Where a line of the data holds the word "Unable", copy that line.

(Collected data)
>>>

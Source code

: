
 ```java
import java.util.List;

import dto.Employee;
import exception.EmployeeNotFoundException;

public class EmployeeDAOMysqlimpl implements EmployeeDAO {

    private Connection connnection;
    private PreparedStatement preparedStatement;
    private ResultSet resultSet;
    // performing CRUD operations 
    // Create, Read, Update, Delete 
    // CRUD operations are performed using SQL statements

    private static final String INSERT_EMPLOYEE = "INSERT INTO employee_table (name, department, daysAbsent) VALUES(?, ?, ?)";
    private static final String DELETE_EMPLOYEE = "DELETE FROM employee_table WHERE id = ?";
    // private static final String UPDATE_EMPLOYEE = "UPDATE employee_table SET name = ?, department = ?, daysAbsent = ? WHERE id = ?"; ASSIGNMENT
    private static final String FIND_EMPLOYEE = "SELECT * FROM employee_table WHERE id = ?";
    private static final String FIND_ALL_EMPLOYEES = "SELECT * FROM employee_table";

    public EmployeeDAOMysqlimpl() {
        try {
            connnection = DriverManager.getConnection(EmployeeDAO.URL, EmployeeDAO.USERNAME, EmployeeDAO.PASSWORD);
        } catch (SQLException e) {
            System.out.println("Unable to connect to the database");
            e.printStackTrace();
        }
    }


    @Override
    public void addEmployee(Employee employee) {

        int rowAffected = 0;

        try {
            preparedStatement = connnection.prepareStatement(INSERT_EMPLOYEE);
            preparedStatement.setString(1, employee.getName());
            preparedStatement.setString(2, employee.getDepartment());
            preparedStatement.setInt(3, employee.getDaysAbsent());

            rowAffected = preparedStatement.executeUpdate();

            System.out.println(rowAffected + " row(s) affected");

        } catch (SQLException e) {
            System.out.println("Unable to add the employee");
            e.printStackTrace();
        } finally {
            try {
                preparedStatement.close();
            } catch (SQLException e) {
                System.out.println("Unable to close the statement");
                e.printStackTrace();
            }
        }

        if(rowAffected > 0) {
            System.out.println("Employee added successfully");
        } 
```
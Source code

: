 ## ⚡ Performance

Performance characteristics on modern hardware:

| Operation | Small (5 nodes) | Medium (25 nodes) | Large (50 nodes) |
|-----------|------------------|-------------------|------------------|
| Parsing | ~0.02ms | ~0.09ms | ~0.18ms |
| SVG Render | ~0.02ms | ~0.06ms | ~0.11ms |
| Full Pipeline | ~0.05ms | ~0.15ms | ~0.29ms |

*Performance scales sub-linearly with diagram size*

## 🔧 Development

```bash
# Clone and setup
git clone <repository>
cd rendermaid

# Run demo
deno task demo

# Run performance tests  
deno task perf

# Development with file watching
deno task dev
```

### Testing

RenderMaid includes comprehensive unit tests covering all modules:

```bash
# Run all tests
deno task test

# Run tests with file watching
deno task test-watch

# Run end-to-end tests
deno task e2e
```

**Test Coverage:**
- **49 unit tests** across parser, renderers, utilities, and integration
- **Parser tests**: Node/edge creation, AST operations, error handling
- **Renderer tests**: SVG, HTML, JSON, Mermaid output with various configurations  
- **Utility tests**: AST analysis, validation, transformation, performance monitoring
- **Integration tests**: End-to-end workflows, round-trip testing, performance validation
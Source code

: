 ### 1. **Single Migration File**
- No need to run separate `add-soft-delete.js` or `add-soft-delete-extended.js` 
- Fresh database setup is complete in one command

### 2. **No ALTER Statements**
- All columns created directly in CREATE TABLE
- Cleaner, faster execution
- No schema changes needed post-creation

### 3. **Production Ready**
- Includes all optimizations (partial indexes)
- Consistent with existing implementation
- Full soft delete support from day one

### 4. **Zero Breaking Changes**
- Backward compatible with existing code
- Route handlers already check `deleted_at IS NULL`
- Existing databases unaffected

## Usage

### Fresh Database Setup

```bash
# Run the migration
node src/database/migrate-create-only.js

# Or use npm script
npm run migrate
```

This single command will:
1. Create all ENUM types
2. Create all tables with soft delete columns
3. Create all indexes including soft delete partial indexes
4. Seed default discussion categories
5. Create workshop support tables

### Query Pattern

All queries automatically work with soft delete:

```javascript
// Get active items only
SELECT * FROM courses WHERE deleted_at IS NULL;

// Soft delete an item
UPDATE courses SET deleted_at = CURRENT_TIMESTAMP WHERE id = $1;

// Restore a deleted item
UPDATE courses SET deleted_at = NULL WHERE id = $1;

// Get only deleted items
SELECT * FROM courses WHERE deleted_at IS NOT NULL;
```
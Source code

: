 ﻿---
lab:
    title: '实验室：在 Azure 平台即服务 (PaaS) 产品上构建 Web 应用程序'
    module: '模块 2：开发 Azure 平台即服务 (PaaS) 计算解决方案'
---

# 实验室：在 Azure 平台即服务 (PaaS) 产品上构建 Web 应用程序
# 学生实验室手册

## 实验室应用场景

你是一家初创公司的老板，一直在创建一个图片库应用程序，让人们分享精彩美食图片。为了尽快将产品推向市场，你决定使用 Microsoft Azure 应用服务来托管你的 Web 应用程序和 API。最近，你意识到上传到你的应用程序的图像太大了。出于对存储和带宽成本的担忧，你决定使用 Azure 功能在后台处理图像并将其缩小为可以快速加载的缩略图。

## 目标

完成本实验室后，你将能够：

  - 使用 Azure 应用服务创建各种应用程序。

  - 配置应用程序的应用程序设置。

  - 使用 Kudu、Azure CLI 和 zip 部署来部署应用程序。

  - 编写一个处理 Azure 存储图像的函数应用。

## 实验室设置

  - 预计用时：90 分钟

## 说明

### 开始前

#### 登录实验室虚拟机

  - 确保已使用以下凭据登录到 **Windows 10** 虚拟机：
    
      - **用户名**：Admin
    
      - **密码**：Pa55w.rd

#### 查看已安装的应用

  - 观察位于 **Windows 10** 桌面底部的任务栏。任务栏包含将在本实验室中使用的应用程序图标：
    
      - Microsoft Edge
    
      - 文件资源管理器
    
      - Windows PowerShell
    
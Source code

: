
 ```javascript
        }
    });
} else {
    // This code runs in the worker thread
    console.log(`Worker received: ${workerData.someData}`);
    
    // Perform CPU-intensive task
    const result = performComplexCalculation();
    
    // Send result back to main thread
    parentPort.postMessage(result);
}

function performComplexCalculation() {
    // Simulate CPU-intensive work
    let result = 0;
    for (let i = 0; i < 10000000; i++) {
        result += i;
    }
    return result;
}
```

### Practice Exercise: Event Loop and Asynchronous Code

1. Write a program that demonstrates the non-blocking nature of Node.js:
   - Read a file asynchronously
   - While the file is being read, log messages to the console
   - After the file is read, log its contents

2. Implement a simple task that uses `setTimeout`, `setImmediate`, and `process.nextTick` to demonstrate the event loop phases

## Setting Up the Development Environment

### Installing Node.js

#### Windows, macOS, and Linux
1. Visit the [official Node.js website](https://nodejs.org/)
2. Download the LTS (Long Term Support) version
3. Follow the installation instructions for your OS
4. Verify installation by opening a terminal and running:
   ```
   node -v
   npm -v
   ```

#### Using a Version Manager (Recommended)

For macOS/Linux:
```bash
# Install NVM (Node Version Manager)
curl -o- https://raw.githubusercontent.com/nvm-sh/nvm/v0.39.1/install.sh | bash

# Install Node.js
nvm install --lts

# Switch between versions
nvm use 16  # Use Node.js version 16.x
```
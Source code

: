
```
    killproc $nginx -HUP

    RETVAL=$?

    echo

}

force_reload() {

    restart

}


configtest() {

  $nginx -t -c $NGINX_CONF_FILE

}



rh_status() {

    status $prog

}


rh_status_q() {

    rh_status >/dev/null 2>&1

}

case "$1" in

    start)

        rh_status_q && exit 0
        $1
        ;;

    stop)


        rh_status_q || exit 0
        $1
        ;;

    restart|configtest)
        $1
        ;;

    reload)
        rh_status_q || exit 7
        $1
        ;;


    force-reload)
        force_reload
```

<<<

__WRITTEN ANSWER__
            System.out.println("Unable to connect to the database");
            System.out.println("Unable to add the employee");
                System.out.println("Unable to close the statement");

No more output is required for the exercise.